Work request -> Each line from the material with the word "Merkle" in it must be copied.

Data excerpts ->
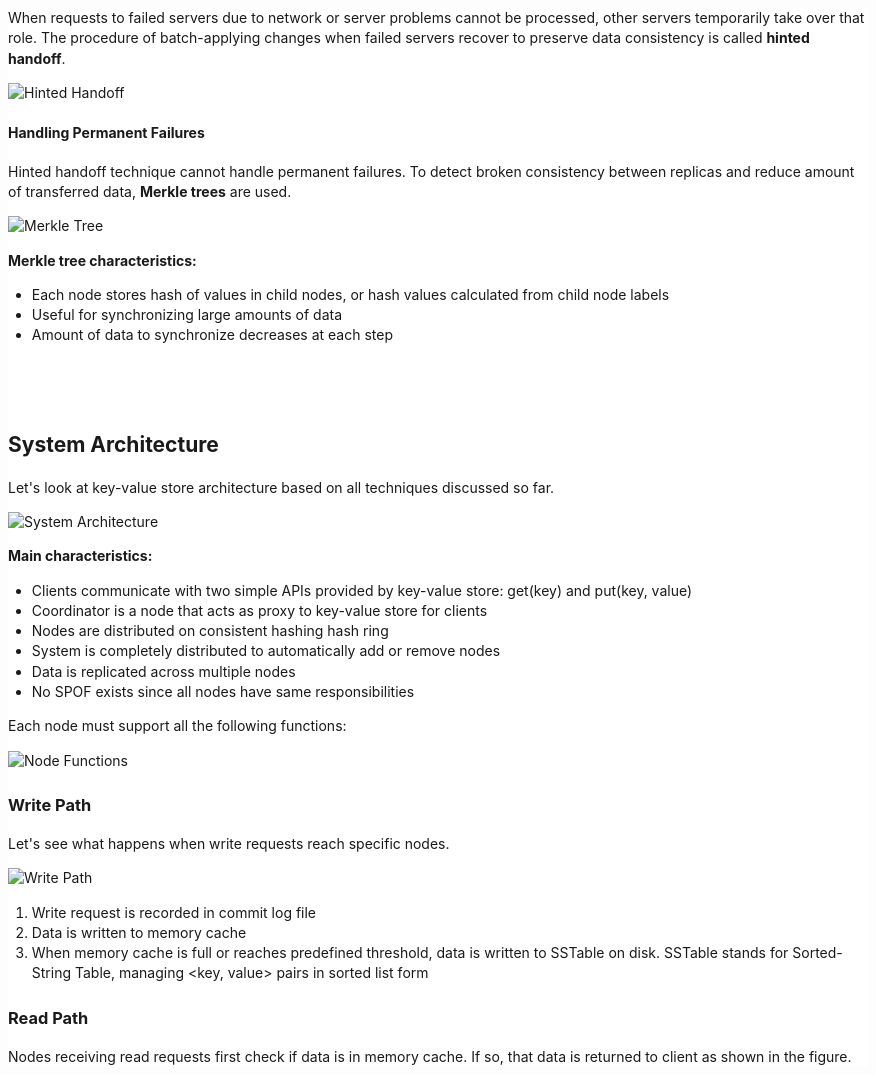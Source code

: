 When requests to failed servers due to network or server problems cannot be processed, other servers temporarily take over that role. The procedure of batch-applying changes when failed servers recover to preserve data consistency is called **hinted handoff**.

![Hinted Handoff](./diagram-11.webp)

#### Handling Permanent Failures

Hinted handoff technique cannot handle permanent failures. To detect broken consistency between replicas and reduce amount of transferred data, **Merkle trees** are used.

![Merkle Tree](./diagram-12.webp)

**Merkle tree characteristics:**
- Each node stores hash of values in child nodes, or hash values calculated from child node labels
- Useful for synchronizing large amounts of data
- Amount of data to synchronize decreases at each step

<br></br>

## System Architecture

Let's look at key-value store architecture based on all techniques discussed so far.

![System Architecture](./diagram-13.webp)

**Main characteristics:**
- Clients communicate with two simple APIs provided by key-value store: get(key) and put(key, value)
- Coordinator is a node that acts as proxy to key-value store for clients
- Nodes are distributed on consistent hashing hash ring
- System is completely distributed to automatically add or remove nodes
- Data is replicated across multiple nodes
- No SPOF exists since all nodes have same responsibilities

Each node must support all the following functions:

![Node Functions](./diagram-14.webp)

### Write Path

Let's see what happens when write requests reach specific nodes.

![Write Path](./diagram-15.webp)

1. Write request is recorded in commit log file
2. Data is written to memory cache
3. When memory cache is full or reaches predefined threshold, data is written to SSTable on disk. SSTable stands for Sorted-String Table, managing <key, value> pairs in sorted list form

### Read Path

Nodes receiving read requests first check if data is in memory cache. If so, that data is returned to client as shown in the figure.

* * *

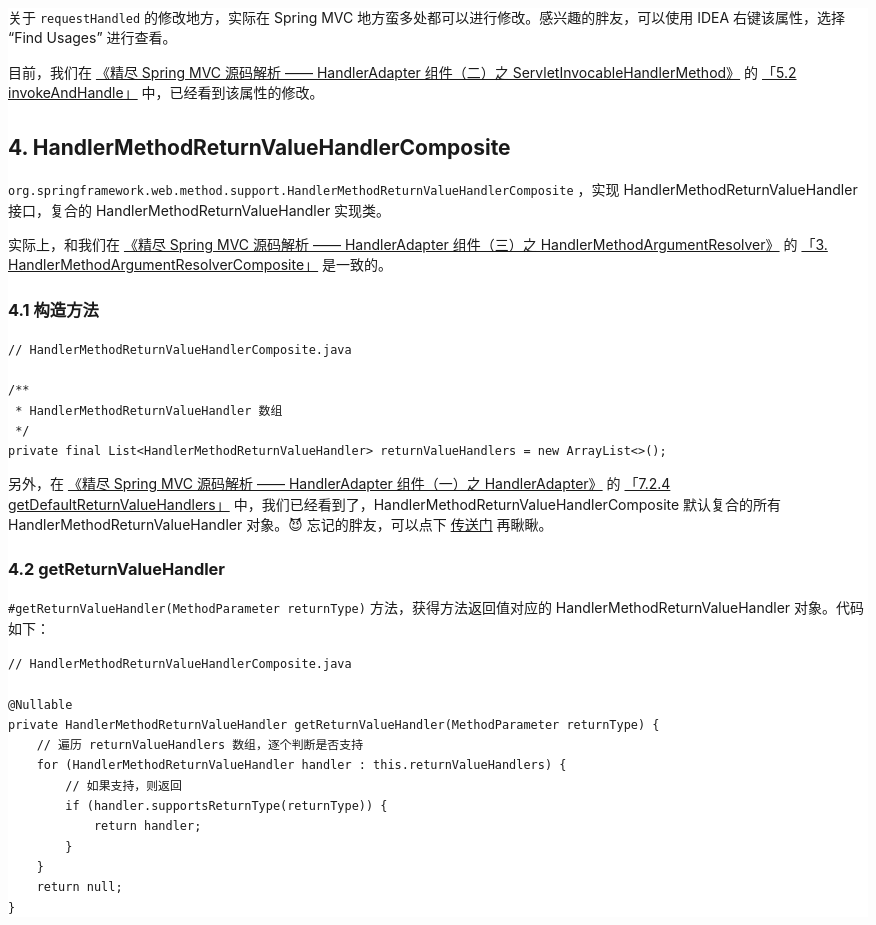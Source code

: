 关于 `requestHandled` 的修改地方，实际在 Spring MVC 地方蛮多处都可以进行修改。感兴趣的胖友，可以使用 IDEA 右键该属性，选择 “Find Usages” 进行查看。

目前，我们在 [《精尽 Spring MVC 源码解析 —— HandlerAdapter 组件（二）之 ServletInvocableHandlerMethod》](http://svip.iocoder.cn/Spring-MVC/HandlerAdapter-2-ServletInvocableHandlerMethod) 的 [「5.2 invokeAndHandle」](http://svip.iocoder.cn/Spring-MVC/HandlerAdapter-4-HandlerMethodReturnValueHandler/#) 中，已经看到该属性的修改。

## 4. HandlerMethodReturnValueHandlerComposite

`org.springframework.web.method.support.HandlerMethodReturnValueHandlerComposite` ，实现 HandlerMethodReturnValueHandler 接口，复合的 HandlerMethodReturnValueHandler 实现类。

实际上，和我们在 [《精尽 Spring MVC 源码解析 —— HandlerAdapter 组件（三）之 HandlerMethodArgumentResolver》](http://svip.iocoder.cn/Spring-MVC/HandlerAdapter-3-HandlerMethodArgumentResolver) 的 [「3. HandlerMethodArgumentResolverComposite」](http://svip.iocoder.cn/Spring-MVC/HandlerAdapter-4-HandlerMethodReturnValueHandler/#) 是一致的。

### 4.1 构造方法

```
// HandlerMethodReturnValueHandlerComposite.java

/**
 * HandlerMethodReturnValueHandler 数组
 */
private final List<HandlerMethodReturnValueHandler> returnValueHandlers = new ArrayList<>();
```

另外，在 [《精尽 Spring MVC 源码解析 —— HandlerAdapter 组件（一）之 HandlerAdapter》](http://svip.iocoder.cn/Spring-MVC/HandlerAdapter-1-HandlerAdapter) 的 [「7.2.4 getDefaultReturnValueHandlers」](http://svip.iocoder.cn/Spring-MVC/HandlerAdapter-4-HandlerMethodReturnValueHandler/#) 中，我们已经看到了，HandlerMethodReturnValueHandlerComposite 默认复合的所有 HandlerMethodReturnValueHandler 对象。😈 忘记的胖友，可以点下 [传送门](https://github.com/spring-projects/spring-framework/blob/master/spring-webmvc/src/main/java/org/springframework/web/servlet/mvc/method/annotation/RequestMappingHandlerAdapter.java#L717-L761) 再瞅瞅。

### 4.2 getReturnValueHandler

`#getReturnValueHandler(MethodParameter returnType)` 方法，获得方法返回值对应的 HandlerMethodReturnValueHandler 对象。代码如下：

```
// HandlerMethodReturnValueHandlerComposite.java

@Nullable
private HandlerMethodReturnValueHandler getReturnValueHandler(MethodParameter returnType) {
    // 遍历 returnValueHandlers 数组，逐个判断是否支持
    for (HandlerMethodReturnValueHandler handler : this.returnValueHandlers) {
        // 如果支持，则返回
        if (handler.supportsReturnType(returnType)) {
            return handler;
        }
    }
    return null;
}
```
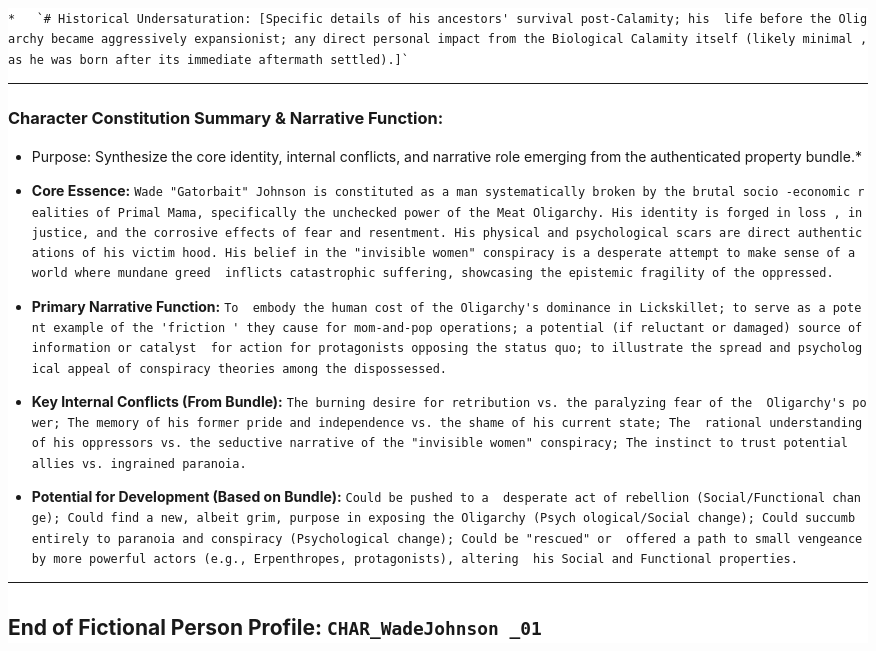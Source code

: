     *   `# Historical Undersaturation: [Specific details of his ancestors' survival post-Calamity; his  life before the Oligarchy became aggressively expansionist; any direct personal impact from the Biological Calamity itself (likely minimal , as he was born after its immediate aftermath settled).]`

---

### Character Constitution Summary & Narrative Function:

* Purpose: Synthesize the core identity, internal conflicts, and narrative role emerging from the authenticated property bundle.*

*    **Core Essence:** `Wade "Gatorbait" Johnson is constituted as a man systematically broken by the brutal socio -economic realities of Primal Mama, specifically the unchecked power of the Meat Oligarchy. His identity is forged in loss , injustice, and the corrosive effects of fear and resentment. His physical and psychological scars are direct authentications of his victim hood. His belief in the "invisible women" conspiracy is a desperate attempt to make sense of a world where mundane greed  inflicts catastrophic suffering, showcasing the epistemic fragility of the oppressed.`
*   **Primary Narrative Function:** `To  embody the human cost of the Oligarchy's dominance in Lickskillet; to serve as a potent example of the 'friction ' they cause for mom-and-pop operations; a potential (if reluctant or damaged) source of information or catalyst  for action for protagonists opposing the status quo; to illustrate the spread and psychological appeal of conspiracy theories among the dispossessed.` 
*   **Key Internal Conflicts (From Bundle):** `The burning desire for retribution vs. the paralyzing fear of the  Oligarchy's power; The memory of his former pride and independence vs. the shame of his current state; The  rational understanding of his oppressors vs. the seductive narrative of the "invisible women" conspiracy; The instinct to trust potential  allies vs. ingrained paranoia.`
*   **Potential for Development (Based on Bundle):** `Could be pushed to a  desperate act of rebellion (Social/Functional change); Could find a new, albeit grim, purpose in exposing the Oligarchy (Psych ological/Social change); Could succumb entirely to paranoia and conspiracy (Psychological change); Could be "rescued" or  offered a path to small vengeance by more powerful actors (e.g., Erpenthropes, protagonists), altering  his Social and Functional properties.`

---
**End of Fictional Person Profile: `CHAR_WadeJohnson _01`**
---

...

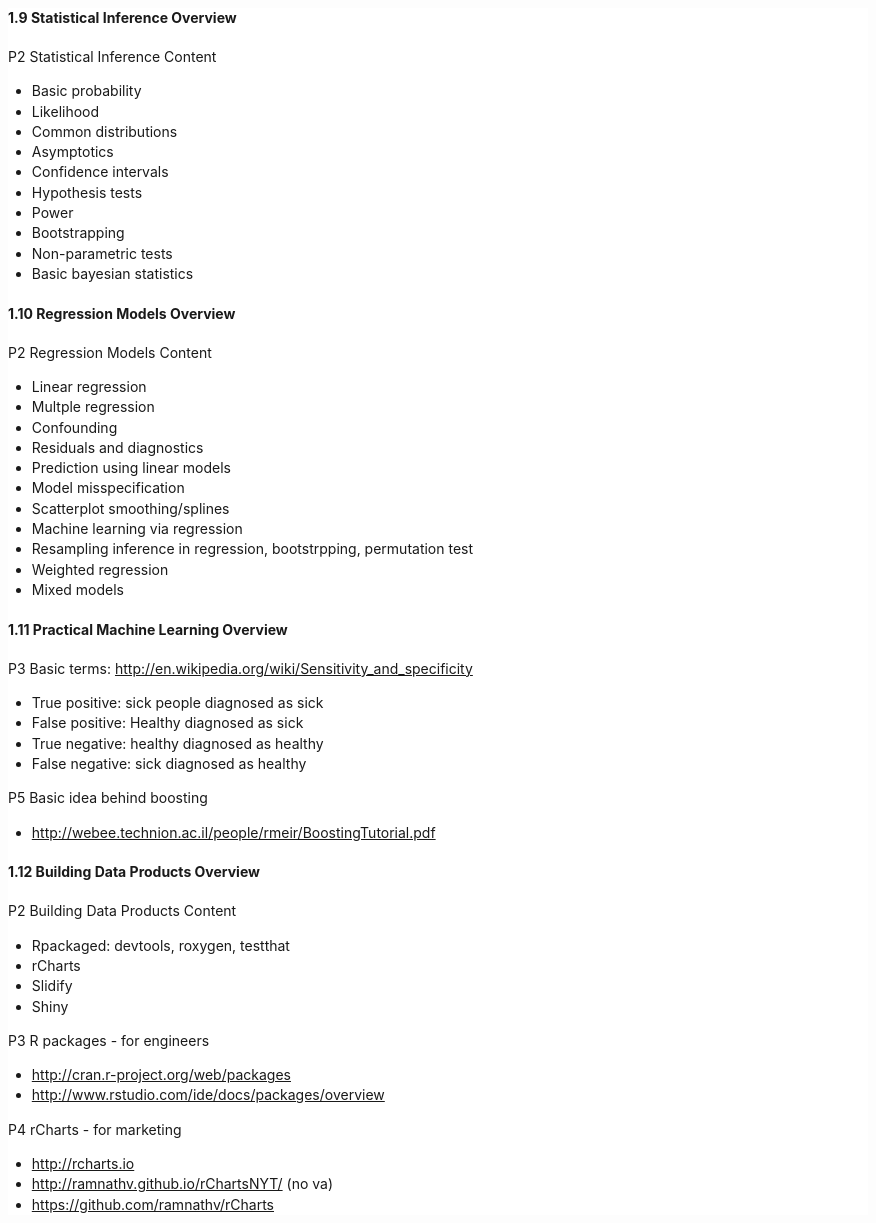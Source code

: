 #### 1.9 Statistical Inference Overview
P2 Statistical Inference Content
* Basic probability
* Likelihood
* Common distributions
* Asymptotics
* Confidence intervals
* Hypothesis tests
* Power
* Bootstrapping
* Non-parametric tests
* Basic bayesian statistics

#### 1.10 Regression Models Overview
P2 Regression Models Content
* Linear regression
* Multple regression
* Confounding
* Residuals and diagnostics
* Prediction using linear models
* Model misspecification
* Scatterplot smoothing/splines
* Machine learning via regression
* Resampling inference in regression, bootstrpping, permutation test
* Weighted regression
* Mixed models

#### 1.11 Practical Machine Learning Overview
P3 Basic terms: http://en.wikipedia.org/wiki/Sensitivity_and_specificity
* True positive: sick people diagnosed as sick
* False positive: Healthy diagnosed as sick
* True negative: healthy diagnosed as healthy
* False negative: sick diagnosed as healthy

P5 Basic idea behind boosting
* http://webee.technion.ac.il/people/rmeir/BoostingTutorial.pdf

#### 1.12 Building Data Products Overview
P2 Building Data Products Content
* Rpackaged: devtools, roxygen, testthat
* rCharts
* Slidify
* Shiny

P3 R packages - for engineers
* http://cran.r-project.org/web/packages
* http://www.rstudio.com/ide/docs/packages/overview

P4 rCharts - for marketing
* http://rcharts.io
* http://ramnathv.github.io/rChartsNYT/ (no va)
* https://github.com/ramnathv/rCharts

Expected answer ->
Hinted handoff technique cannot handle permanent failures. To detect broken consistency between replicas and reduce amount of transferred data, **Merkle trees** are used.
![Merkle Tree](./diagram-12.webp)
**Merkle tree characteristics:**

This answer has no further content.